YOUR OBJECTIVE:
Among the entries below, please repeat exactly and only the lines from the line containing "13; 2796-2811." to the line containing "on Health and", both lines included.

----- DATA SHOWN

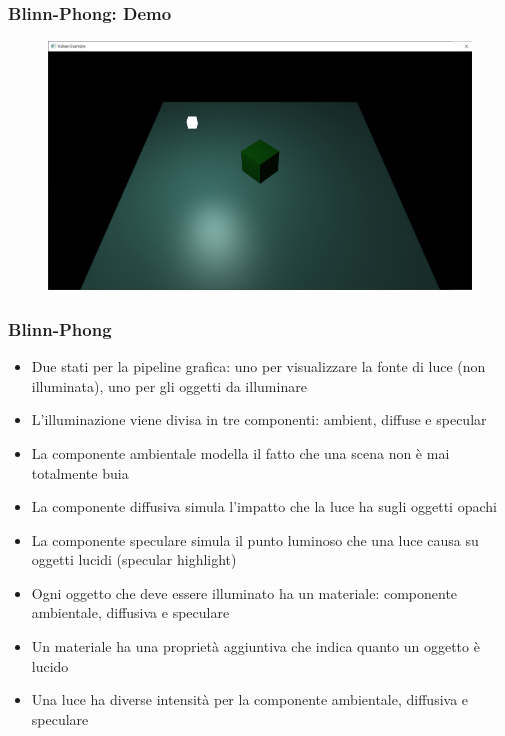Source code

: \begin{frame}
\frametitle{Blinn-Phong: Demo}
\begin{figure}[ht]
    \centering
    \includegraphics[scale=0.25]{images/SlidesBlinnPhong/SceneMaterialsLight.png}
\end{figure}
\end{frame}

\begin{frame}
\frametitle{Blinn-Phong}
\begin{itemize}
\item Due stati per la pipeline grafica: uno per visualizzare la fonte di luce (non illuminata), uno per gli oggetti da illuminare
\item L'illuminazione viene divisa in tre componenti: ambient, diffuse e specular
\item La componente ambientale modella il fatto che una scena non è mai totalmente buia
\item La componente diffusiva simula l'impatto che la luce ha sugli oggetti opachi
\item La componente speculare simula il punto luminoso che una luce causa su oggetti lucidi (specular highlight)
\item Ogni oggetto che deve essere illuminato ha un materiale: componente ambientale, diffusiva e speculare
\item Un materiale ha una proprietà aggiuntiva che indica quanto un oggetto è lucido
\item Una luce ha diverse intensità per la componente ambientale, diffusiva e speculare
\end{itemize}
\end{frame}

----------
----- DATA SHOWN

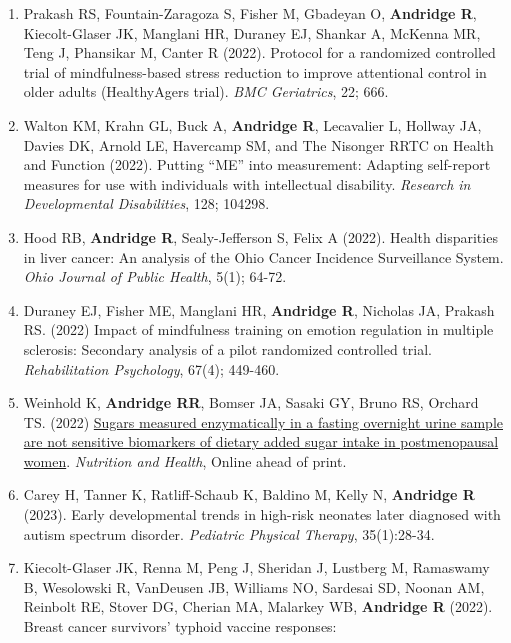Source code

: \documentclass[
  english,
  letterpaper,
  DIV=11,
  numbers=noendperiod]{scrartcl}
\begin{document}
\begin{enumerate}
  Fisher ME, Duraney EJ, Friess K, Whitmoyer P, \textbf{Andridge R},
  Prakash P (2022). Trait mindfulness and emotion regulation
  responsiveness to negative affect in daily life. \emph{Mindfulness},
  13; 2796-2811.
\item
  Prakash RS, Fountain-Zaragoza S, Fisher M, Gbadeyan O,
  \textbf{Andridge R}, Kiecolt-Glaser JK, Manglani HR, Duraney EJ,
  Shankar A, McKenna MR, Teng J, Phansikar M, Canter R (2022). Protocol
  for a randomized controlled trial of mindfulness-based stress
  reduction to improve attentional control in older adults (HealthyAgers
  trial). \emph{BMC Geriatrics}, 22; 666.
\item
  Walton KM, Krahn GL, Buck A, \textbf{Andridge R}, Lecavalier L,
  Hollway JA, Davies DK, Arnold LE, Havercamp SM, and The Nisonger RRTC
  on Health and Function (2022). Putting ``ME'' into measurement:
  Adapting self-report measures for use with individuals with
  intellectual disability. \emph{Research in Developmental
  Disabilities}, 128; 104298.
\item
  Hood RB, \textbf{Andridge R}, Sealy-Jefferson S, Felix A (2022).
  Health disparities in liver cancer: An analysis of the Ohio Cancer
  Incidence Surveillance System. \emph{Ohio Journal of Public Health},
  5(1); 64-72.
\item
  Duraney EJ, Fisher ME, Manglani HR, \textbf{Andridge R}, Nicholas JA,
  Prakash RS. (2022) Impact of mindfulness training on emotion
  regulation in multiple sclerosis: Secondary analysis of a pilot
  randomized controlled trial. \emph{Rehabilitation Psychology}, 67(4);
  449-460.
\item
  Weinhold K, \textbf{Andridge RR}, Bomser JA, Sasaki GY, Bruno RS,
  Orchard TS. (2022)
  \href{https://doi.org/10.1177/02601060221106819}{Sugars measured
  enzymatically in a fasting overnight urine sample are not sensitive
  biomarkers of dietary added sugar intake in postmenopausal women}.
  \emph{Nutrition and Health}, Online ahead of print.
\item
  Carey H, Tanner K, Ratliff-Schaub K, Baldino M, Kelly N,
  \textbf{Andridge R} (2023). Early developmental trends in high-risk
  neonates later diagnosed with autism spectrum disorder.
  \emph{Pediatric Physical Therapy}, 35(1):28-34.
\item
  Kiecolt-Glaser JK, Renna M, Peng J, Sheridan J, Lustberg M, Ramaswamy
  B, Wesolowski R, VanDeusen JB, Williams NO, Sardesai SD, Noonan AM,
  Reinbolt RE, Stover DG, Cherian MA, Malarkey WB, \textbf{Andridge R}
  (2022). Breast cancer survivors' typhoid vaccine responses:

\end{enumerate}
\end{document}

----------

SOLUTION TO THE PROBLEM:
  13; 2796-2811.
\item
  Prakash RS, Fountain-Zaragoza S, Fisher M, Gbadeyan O,
  \textbf{Andridge R}, Kiecolt-Glaser JK, Manglani HR, Duraney EJ,
  Shankar A, McKenna MR, Teng J, Phansikar M, Canter R (2022). Protocol
  for a randomized controlled trial of mindfulness-based stress
  reduction to improve attentional control in older adults (HealthyAgers
  trial). \emph{BMC Geriatrics}, 22; 666.
\item
  Walton KM, Krahn GL, Buck A, \textbf{Andridge R}, Lecavalier L,
  Hollway JA, Davies DK, Arnold LE, Havercamp SM, and The Nisonger RRTC
  on Health and Function (2022). Putting ``ME'' into measurement:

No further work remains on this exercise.